Peu à peu, le graffiti acquiert la reconnaissance tant des institutions que du marché. La Collection Speerstra témoigne de cette émergence, tout en invitant à redécouvrir la mémoire d'une époque, à travers des références explicites à la ville de New York. Les lettrages de Blade, Seen, Crash et Zephyr évoquent très directement le transfert opéré de l'espace urbain à la toile, en reprenant la forme horizontale des wagons de métro. Dans l'une des œuvres de jeunesse de Sharp (Sharp, 1984), on observe que l'artiste développe son propre style en s'inspirant de ses pairs.
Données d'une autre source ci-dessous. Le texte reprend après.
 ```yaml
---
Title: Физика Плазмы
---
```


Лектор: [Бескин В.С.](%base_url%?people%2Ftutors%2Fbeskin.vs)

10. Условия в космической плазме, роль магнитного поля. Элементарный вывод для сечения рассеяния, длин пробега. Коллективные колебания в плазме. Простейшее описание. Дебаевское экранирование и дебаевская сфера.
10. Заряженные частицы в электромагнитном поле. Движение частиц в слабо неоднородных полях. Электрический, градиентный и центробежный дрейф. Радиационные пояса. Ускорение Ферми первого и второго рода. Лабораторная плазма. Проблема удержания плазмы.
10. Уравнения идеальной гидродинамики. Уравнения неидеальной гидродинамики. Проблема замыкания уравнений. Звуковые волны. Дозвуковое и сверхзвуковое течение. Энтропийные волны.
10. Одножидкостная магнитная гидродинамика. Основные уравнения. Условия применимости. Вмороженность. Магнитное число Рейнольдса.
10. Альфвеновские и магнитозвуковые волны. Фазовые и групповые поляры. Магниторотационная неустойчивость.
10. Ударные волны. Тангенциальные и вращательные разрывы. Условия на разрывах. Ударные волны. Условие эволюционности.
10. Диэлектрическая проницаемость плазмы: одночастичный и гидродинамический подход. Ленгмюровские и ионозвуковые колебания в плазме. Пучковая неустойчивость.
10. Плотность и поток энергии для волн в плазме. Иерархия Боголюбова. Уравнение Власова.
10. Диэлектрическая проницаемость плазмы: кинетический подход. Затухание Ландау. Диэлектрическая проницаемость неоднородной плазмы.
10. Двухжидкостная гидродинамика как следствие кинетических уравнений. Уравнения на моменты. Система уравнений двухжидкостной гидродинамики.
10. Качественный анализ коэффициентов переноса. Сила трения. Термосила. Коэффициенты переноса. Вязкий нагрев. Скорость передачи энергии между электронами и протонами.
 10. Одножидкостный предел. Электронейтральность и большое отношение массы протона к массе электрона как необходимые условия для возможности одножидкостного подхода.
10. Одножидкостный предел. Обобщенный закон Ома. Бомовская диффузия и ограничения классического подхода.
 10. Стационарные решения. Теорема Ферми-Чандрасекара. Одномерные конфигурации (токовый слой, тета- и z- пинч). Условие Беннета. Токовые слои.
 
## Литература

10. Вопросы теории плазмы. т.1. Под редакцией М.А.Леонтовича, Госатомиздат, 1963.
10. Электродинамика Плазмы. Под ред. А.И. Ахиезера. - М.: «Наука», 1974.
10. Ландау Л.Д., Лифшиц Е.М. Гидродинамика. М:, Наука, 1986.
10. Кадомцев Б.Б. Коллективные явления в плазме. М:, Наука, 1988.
Au-delà des traditionnelles signatures des graffeurs, communément appelées blazes, transparaît un besoin de se revendiquer. Ainsi, Lady Pink affirme dans ses toiles son idée de la féminité. Elle réussit alors à prendre place dans un milieu jusque là empreint d'une image de virilité. Bien que décontextualisées du territoire urbain d'origine, ses œuvres sont le support d'une contestation. Dans la toile Exile, Daze se met en scène et livre ses doutes face au monde de l'art. D'explicites éléments autobiographiques présentent le scepticisme de l'artiste quant à la situation géopolitique européenne qu'il découvre.
 
Le graffiti s'inspire aussi de la bande dessinée et de l'affiche, sous l'influence perceptible du pop art américain. En plus de l'univers musical, le développement des comics et des dessins animés aux États-Unis constitue un imaginaire exploité et revisité par les writers. Certains utiliseront ces codes, comme Crash et Daze. D'autres s'illustreront aussi dans plusieurs types de pratiques, ainsi Rammellzee, mythique musicien expérimental, mélangera frénétiquement plusieurs activités et invente la notion de futurisme gothique, définissant l'espace urbain comme un lieu mystique et angoissant, champ d'affrontement des lettres de l'alphabet. De son côté, Futura 2000 agglomérera à son vocabulaire plastique tant des éléments de lettrages que des références à la peinture abstraite tandis que JonOne, artiste de la deuxième génération new-yorkaise, amalgame plusieurs techniques, donnant une impression de profusion à ses toiles et composant un patchwork de couleurs inspirées par ses origines dominicaines.
 
Les œuvres de la Collection Speerstra retranscrivent la mémoire du New York des années 1980. Le post-graffiti se présente comme le miroir d'une époque et d'une société, un laboratoire d'influences au carrefour de plusieurs disciplines et de différentes cultures. Ce sont là les rares sources conservées qui offrent des clefs de lecture au graffiti contemporain.